Though individualized models demonstrated promising performances, they require cumbersome PSG-based stage labeling and subcortical LFP recordings for model training for each new patient, which could be challenging to obtain in the clinic. We explored whether sleep decoding could be performed in a generalized manner, e.g., training a plug-and-play model that could predict sleep stages in unseen patients. ET group was not analyzed here due to their high heterogeneity in nucleus implantation (e.g., vim/CZi/PSA). Data from the remaining 114 patients were analyzed. In the main analysis, we focused on the three-stage classification of wake/NREM/REM while a further attempt to classify NREM substages (i.e., NREM 1/2/3) was performed as a side analysis.

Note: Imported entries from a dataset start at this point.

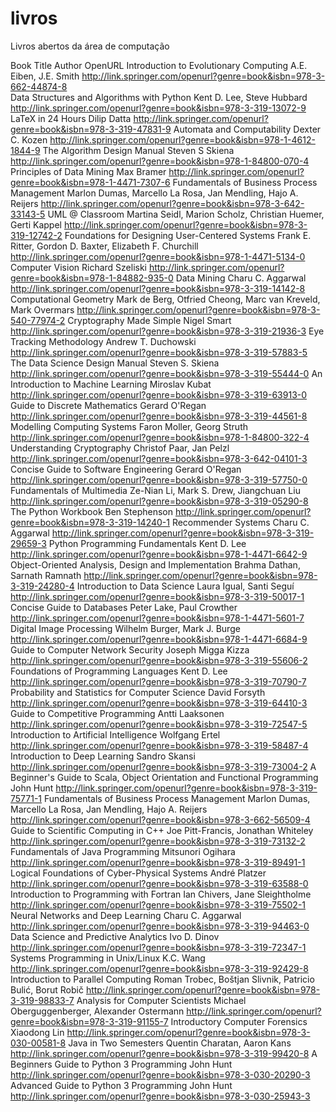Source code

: # livros
Livros abertos da área de computação 

Book Title	Author	OpenURL
Introduction to Evolutionary Computing	A.E. Eiben, J.E. Smith	http://link.springer.com/openurl?genre=book&isbn=978-3-662-44874-8 <br>
Data Structures and Algorithms with Python	Kent D. Lee, Steve Hubbard	http://link.springer.com/openurl?genre=book&isbn=978-3-319-13072-9
LaTeX in 24 Hours	Dilip Datta	http://link.springer.com/openurl?genre=book&isbn=978-3-319-47831-9
Automata and Computability	Dexter C. Kozen	http://link.springer.com/openurl?genre=book&isbn=978-1-4612-1844-9
The Algorithm Design Manual	Steven S Skiena	http://link.springer.com/openurl?genre=book&isbn=978-1-84800-070-4
Principles of Data Mining	Max Bramer	http://link.springer.com/openurl?genre=book&isbn=978-1-4471-7307-6
Fundamentals of Business Process Management	Marlon Dumas, Marcello La Rosa, Jan Mendling, Hajo A. Reijers	http://link.springer.com/openurl?genre=book&isbn=978-3-642-33143-5
UML @ Classroom	Martina Seidl, Marion Scholz, Christian Huemer, Gerti Kappel	http://link.springer.com/openurl?genre=book&isbn=978-3-319-12742-2
Foundations for Designing User-Centered Systems	Frank E. Ritter, Gordon D. Baxter, Elizabeth F. Churchill	http://link.springer.com/openurl?genre=book&isbn=978-1-4471-5134-0
Computer Vision	Richard Szeliski	http://link.springer.com/openurl?genre=book&isbn=978-1-84882-935-0
Data Mining	Charu C. Aggarwal	http://link.springer.com/openurl?genre=book&isbn=978-3-319-14142-8
Computational Geometry	Mark de Berg, Otfried Cheong, Marc van Kreveld, Mark Overmars	http://link.springer.com/openurl?genre=book&isbn=978-3-540-77974-2
Cryptography Made Simple	Nigel Smart	http://link.springer.com/openurl?genre=book&isbn=978-3-319-21936-3
Eye Tracking Methodology	Andrew T. Duchowski	http://link.springer.com/openurl?genre=book&isbn=978-3-319-57883-5
The Data Science Design Manual	Steven S. Skiena	http://link.springer.com/openurl?genre=book&isbn=978-3-319-55444-0
An Introduction to Machine Learning	Miroslav Kubat	http://link.springer.com/openurl?genre=book&isbn=978-3-319-63913-0
Guide to Discrete Mathematics	Gerard O'Regan	http://link.springer.com/openurl?genre=book&isbn=978-3-319-44561-8
Modelling Computing Systems	Faron Moller, Georg Struth	http://link.springer.com/openurl?genre=book&isbn=978-1-84800-322-4
Understanding Cryptography	Christof Paar, Jan Pelzl	http://link.springer.com/openurl?genre=book&isbn=978-3-642-04101-3
Concise Guide to Software Engineering	Gerard O'Regan	http://link.springer.com/openurl?genre=book&isbn=978-3-319-57750-0
Fundamentals of Multimedia	Ze-Nian Li, Mark S. Drew, Jiangchuan Liu	http://link.springer.com/openurl?genre=book&isbn=978-3-319-05290-8
The Python Workbook	Ben Stephenson	http://link.springer.com/openurl?genre=book&isbn=978-3-319-14240-1
Recommender Systems	Charu C. Aggarwal	http://link.springer.com/openurl?genre=book&isbn=978-3-319-29659-3
Python Programming Fundamentals	Kent D. Lee	http://link.springer.com/openurl?genre=book&isbn=978-1-4471-6642-9
Object-Oriented Analysis, Design and Implementation	Brahma Dathan, Sarnath Ramnath	http://link.springer.com/openurl?genre=book&isbn=978-3-319-24280-4
Introduction to Data Science	Laura Igual, Santi Seguí	http://link.springer.com/openurl?genre=book&isbn=978-3-319-50017-1
Concise Guide to Databases	Peter Lake, Paul Crowther	http://link.springer.com/openurl?genre=book&isbn=978-1-4471-5601-7
Digital Image Processing	Wilhelm Burger, Mark J. Burge	http://link.springer.com/openurl?genre=book&isbn=978-1-4471-6684-9
Guide to Computer Network Security	Joseph Migga Kizza	http://link.springer.com/openurl?genre=book&isbn=978-3-319-55606-2
Foundations of Programming Languages	Kent D. Lee	http://link.springer.com/openurl?genre=book&isbn=978-3-319-70790-7
Probability and Statistics for Computer Science	David Forsyth	http://link.springer.com/openurl?genre=book&isbn=978-3-319-64410-3
Guide to Competitive Programming	Antti Laaksonen	http://link.springer.com/openurl?genre=book&isbn=978-3-319-72547-5
Introduction to Artificial Intelligence	Wolfgang Ertel	http://link.springer.com/openurl?genre=book&isbn=978-3-319-58487-4
Introduction to Deep Learning	Sandro Skansi	http://link.springer.com/openurl?genre=book&isbn=978-3-319-73004-2
A Beginner's Guide to Scala, Object Orientation and Functional Programming	John Hunt	http://link.springer.com/openurl?genre=book&isbn=978-3-319-75771-1
Fundamentals of Business Process Management	Marlon Dumas, Marcello La Rosa, Jan Mendling, Hajo A. Reijers	http://link.springer.com/openurl?genre=book&isbn=978-3-662-56509-4
Guide to Scientific Computing in C++	Joe Pitt-Francis, Jonathan Whiteley	http://link.springer.com/openurl?genre=book&isbn=978-3-319-73132-2
Fundamentals of Java Programming	Mitsunori Ogihara	http://link.springer.com/openurl?genre=book&isbn=978-3-319-89491-1
Logical Foundations of Cyber-Physical Systems	André Platzer	http://link.springer.com/openurl?genre=book&isbn=978-3-319-63588-0
Introduction to Programming with Fortran	Ian Chivers, Jane Sleightholme	http://link.springer.com/openurl?genre=book&isbn=978-3-319-75502-1
Neural Networks and Deep Learning	Charu C. Aggarwal	http://link.springer.com/openurl?genre=book&isbn=978-3-319-94463-0
Data Science and Predictive Analytics	Ivo D. Dinov	http://link.springer.com/openurl?genre=book&isbn=978-3-319-72347-1
Systems Programming in Unix/Linux	K.C. Wang	http://link.springer.com/openurl?genre=book&isbn=978-3-319-92429-8
Introduction to Parallel Computing	Roman Trobec, Boštjan Slivnik, Patricio Bulić, Borut Robič	http://link.springer.com/openurl?genre=book&isbn=978-3-319-98833-7
Analysis for Computer Scientists	Michael Oberguggenberger, Alexander Ostermann	http://link.springer.com/openurl?genre=book&isbn=978-3-319-91155-7
Introductory Computer Forensics	Xiaodong Lin	http://link.springer.com/openurl?genre=book&isbn=978-3-030-00581-8
Java in Two Semesters	Quentin Charatan, Aaron Kans	http://link.springer.com/openurl?genre=book&isbn=978-3-319-99420-8
A Beginners Guide to Python 3 Programming	John Hunt	http://link.springer.com/openurl?genre=book&isbn=978-3-030-20290-3
Advanced Guide to Python 3 Programming	John Hunt	http://link.springer.com/openurl?genre=book&isbn=978-3-030-25943-3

Through a rigorous leave-one-subject-out cross-validation approach (the number of sleep stages used for training and testing is provided in Supplementary Table 1), results (Fig. 3) showed that in the same-disease, same-target, cross-subject manner, the average accuracy of the generalized decoders was 83.9 ± 2.7%. For the same-disease, cross-target decoding, the average generalized decoding accuracy was 85.1 ± 2.8%. For the cross-disease, same-target decoding, the average generalized decoding accuracy was 86.2 ± 0.5%. When not considering variabilities from disease, target, and subject, the final average accuracy of the “cross-all” models remained to be 85.9%. The average mislabeling rate for the cross-all model was 8.85 ± 5.1 min per hour (Supplementary Table 2). For each stage, the accuracies of the cross-all model in classifying wakefulness, NREM, and REM sleep were 64.2%, 90.6%, and 71.8% respectively, with an overall balanced accuracy of 77.6% (Supplementary Fig. 2) and a weighted F1 score of 0.859 (Supplementary Fig. 3). Feature importance analysis with SHAP (SHapley Additive exPlanations) showed that delta/theta power ratio was the most contributed feature for the cross-all decoding following by theta power and permutation entropy (Supplementary Fig. 4). For the further classification of NREM 1/2/3 stages, the cross-all model obtained an average accuracy of 78.2%, a balanced accuracy of 74.6% and a weighted F1 score of 0.806, with the identification of NREM2 sleep showing the highest average accuracy of 80.2% (Fig. 4).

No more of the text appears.